F. Crawler Configuration Questions
  1. What is a collection?

    A collection is a way to crawl and index ODP categories, a website, or a user library. In a collection you specify either the URL or the list of ODP category ID's to crawl and index. You can specify how the crawler should behave with settings to control how much of a site to crawl, URL patterns to exclude or include, stay on path, stay on site, robot behavior, politeness, number of pages to crawl per site, depth of crawl, and more. You can also specify indexing settings such as rank boost, popularity ranking through page link analysis.

    Collection definitions can be imported and exported from the admin interface.

    To test a collection, it must first be crawled, then indexed. You can then create a template for it, to search against it.

  2. How do I crawl and index a subset of ODP?

    Create a collection of an arbitrary name using the new collection form found under "Crawler|Collection List". Then select the collection to edit it. Under "Categories to Index" deselect all, and specify a category id using the 'category picker'. Review the crawling and indexing settings, then click "Save". Click on the crawler tab, and click the "Start" button to start crawl. Once the crawl is finished, or you can stop the crawler at any point, click "Start reindex full text". You can monitor the progress by clicking on the crawler tab. Once finished, to test your collection you need to create a corresponding template. Click on "Crawler|Collection List|Create Template" to automatically create one for your collection. Then select your new template under the templates tab, and do a search.
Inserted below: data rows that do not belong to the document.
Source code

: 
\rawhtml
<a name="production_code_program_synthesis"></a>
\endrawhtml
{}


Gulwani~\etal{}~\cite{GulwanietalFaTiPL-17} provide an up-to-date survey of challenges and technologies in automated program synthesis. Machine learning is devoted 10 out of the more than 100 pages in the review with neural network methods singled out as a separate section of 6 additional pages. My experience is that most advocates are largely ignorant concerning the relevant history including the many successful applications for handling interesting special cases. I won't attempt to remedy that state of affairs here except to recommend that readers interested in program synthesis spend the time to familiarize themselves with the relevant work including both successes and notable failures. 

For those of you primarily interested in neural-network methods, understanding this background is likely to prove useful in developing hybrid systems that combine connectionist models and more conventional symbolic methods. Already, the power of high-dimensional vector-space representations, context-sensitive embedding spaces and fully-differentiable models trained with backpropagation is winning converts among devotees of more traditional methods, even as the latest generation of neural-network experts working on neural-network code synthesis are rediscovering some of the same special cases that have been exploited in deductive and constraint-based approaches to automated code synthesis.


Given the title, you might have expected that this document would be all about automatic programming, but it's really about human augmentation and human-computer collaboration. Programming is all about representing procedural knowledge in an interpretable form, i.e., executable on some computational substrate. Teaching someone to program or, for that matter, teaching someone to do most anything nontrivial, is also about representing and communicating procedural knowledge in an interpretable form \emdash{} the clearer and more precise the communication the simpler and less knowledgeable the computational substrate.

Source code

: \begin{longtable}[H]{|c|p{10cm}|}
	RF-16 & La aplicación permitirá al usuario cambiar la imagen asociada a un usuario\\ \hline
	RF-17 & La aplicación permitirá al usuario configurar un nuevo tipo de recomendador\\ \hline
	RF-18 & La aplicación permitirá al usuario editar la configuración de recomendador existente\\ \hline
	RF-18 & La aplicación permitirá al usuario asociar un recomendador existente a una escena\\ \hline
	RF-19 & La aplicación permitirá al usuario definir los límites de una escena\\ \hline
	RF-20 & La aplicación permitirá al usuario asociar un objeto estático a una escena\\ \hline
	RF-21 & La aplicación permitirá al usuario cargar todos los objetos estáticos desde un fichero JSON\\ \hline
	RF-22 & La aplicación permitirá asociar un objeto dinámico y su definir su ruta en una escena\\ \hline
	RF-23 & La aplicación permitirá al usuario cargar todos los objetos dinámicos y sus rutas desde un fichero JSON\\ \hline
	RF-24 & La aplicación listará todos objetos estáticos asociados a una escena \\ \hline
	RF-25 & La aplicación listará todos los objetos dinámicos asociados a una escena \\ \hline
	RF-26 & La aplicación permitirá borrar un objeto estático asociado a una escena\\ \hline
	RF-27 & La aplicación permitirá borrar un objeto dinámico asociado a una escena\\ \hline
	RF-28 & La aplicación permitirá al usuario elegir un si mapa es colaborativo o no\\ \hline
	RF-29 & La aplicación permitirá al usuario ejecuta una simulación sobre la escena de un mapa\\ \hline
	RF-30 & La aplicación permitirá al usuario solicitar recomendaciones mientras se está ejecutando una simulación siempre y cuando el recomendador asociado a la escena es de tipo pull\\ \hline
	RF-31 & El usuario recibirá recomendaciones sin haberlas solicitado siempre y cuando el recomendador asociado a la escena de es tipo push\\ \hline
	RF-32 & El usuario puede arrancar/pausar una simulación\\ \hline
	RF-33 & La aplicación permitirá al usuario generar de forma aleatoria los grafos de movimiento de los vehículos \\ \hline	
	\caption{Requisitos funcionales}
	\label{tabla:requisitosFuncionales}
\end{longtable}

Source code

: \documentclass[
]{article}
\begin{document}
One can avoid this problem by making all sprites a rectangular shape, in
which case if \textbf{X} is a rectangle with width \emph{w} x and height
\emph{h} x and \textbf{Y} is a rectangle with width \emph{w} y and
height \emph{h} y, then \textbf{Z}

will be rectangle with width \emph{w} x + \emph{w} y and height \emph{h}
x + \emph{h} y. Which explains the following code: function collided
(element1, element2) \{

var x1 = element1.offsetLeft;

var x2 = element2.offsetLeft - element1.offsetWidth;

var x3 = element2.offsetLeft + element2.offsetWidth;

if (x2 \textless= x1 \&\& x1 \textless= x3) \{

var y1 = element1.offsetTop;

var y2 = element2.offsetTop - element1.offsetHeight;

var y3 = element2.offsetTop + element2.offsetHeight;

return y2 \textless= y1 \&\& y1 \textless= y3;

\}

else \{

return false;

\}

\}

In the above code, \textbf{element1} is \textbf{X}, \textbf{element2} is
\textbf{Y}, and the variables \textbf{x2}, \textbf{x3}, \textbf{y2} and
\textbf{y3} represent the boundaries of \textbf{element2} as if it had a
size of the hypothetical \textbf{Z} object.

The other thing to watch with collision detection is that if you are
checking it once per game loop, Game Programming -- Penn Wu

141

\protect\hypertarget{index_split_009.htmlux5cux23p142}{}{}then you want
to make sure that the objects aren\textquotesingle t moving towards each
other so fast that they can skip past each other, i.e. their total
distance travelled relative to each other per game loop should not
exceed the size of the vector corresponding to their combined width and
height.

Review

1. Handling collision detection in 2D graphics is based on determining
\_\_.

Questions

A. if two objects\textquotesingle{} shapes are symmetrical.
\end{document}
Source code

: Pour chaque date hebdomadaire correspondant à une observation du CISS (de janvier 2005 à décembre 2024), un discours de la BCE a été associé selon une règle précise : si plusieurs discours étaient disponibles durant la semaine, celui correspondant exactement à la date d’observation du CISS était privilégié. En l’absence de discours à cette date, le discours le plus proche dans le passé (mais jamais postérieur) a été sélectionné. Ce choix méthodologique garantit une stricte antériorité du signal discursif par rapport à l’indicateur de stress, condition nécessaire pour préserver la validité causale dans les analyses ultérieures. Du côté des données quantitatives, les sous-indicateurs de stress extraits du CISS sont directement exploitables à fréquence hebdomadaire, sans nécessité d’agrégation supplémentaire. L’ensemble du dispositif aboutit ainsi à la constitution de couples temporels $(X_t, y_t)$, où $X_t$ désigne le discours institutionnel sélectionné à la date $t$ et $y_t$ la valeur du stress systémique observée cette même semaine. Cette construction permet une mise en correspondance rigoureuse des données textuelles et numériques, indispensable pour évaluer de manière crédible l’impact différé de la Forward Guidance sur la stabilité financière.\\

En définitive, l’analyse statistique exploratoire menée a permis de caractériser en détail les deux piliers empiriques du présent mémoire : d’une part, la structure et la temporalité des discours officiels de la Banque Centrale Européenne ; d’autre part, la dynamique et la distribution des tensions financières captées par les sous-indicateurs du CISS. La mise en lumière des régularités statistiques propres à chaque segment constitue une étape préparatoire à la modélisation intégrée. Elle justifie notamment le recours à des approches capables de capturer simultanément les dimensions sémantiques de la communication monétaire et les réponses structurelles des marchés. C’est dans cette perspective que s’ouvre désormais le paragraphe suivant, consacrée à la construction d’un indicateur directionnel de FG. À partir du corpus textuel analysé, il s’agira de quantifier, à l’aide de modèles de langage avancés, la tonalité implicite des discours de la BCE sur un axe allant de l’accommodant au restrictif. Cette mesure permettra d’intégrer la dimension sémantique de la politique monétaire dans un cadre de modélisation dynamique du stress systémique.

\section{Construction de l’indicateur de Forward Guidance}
  3. How do I start the crawler?

    The crawler can be manually started by selecting the "Crawler|Start crawl" button. A schedule can also be setup where you specify the next crawl date, how long to crawl for, and how many days to wait for the next crawl. Specifying a date value of "disable" will disable the crawl schedule.

G. Mail Configuration Questions
  1. Why does Net Research Server have a mail engine?

    Providing a mail account for users provides a way to organize in folders all user mail. NRS generates mail for alerts placed on search results, page changes, and new subscriptions. NRS also has a feature to discover in the full-text ODP index newsletters that can be signed up for automatically. NRS also sends out mail for alerts sent to external mail accounts.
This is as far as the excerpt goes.